--- START ---

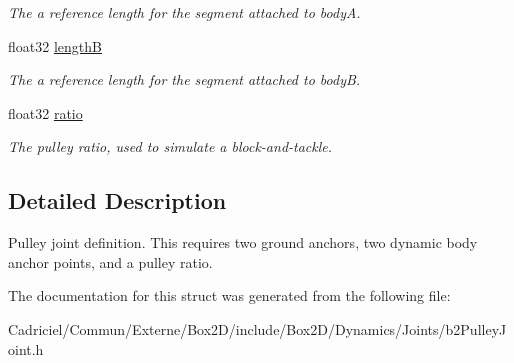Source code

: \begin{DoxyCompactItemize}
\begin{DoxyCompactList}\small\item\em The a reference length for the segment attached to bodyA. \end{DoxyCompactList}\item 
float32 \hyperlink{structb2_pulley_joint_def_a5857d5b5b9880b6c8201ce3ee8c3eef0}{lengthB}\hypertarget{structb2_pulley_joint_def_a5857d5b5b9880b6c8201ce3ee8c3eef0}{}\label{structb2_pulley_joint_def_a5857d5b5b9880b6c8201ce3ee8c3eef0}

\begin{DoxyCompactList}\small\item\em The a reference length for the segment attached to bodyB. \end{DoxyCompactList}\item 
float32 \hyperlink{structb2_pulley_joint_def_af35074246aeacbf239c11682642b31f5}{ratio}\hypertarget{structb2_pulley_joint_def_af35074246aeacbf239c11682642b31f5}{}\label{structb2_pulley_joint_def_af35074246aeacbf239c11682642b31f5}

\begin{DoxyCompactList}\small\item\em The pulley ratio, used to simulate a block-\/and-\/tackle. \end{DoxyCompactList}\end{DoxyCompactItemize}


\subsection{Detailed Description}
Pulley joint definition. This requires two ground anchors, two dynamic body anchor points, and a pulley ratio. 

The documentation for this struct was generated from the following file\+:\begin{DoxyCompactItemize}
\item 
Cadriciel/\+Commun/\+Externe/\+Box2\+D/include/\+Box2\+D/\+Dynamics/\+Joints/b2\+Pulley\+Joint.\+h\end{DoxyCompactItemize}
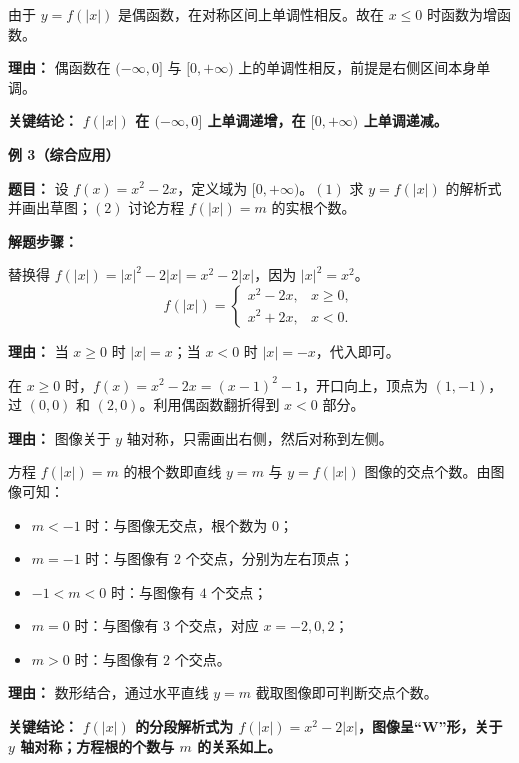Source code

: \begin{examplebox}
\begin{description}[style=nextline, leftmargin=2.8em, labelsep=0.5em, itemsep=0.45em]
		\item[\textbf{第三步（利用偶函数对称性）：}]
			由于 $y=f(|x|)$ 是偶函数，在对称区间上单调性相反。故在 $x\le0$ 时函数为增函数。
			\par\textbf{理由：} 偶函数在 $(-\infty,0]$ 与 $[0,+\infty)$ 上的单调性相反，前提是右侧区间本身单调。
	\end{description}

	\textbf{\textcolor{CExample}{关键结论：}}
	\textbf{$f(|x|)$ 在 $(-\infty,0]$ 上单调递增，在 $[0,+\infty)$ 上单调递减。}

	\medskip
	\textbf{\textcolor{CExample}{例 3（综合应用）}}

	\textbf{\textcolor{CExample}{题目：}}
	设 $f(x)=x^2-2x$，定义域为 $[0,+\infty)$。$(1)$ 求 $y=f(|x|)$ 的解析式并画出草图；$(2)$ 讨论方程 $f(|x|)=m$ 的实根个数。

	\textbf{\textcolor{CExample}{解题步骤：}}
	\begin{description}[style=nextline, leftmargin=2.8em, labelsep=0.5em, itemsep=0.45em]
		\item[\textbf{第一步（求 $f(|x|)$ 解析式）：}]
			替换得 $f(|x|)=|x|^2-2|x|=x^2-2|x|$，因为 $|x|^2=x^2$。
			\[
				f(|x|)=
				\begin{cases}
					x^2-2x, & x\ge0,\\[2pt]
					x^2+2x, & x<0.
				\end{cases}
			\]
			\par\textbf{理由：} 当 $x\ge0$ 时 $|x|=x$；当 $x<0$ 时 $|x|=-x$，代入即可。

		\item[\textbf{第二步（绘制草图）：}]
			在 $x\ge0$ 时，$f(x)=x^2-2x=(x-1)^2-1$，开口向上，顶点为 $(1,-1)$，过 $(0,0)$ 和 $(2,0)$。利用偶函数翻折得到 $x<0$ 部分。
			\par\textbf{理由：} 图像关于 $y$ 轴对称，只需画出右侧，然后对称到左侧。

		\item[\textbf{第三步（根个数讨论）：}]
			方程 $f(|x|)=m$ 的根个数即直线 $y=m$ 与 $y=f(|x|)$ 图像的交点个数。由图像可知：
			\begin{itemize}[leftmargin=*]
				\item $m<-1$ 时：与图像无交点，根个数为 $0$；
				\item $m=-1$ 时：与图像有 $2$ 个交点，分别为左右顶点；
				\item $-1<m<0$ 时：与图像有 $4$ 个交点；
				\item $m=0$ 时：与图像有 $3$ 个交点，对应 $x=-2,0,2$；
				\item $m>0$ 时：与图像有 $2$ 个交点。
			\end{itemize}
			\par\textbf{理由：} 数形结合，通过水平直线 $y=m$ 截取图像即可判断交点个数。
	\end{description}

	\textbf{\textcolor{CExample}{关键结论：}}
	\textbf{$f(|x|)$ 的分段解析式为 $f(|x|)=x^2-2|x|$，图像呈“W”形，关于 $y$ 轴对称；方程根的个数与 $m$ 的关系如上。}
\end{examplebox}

--- END ---

INSTRUCTIONS FOR THE TASK. No pictures should appear; only the lines from the first line of the records through the line with "attached to bodyA.", both included, are to be restated word for word.

OUTPUT.
Source code

: \begin{DoxyCompactItemize}
\begin{DoxyCompactList}\small\item\em The a reference length for the segment attached to bodyA. \end{DoxyCompactList}\item 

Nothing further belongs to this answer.